> Work instructions: Scan the lines below for "natus"; report the number of lines that contain it, and only that.

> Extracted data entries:
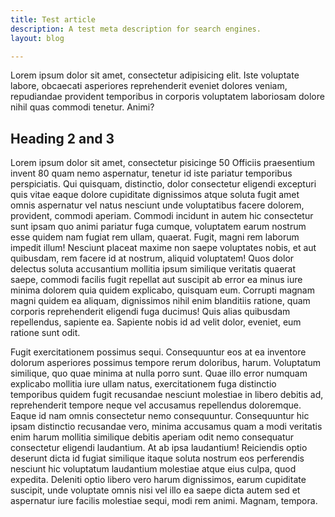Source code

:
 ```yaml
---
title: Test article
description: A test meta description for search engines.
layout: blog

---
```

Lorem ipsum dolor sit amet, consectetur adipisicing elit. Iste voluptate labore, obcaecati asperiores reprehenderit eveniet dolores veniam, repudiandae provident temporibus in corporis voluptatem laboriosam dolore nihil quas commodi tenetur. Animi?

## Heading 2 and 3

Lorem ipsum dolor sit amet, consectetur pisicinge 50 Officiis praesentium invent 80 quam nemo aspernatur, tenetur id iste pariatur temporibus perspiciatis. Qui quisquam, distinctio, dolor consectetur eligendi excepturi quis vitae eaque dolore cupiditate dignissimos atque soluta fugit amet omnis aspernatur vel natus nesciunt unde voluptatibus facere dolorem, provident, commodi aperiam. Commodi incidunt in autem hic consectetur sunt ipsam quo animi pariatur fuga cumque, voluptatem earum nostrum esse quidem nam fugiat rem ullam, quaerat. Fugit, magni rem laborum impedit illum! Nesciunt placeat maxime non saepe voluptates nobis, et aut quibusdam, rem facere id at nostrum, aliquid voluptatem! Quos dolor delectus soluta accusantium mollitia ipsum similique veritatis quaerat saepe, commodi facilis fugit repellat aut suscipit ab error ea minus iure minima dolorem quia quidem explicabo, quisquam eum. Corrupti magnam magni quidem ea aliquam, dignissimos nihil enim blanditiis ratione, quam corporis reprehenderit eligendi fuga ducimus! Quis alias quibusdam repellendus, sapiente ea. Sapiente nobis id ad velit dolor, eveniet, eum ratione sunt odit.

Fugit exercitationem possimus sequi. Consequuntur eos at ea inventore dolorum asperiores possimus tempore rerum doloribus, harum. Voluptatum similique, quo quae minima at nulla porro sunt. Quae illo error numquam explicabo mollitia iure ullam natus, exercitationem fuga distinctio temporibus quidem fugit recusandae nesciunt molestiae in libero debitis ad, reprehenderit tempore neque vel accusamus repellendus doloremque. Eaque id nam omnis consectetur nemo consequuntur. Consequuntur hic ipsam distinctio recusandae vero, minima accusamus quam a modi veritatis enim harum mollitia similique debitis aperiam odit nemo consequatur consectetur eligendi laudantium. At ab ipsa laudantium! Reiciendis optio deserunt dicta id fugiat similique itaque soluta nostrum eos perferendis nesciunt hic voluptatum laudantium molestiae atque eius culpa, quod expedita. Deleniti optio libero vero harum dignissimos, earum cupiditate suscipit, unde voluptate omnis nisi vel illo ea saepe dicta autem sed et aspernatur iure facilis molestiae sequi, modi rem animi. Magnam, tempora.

...

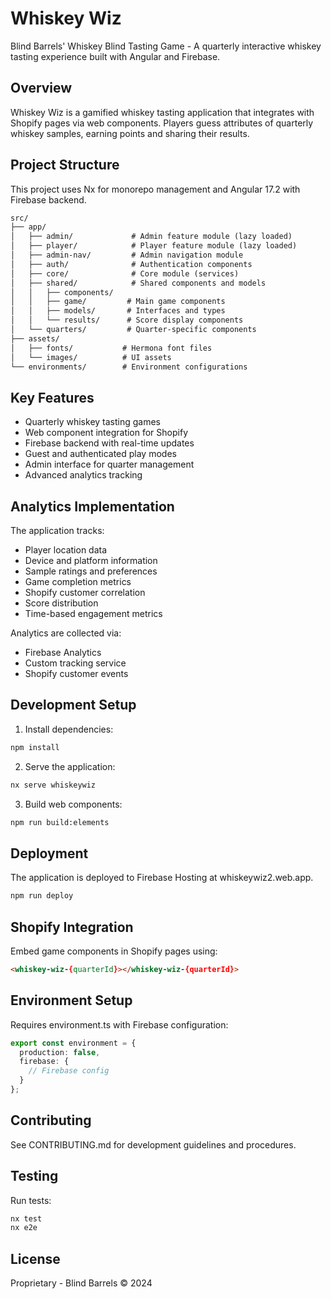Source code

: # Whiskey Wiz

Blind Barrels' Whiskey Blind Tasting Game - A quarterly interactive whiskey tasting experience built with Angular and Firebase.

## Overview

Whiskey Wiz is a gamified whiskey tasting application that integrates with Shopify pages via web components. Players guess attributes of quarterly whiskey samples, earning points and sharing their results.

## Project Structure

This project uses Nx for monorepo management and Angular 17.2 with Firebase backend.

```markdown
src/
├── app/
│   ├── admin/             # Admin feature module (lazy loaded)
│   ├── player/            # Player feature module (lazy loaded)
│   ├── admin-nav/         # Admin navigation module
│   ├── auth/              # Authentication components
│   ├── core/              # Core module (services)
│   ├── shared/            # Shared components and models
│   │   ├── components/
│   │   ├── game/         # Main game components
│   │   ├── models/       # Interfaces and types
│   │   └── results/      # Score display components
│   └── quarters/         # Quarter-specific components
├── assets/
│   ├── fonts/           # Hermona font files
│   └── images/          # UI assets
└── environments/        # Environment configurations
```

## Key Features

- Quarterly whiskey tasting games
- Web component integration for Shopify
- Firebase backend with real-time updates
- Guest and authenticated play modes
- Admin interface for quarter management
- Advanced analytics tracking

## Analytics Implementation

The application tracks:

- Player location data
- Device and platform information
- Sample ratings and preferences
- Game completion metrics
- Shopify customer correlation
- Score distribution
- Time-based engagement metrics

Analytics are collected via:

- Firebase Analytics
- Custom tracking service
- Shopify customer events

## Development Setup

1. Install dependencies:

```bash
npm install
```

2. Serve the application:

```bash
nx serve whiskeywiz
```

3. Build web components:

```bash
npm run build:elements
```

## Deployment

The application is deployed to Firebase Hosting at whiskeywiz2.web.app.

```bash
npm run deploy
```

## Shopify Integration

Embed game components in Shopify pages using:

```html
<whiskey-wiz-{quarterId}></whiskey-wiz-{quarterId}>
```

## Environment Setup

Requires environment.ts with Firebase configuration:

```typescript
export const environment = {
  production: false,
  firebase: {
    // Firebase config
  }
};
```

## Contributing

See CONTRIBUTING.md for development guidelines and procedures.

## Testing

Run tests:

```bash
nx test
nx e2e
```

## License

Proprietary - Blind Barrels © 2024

> Answer area: 2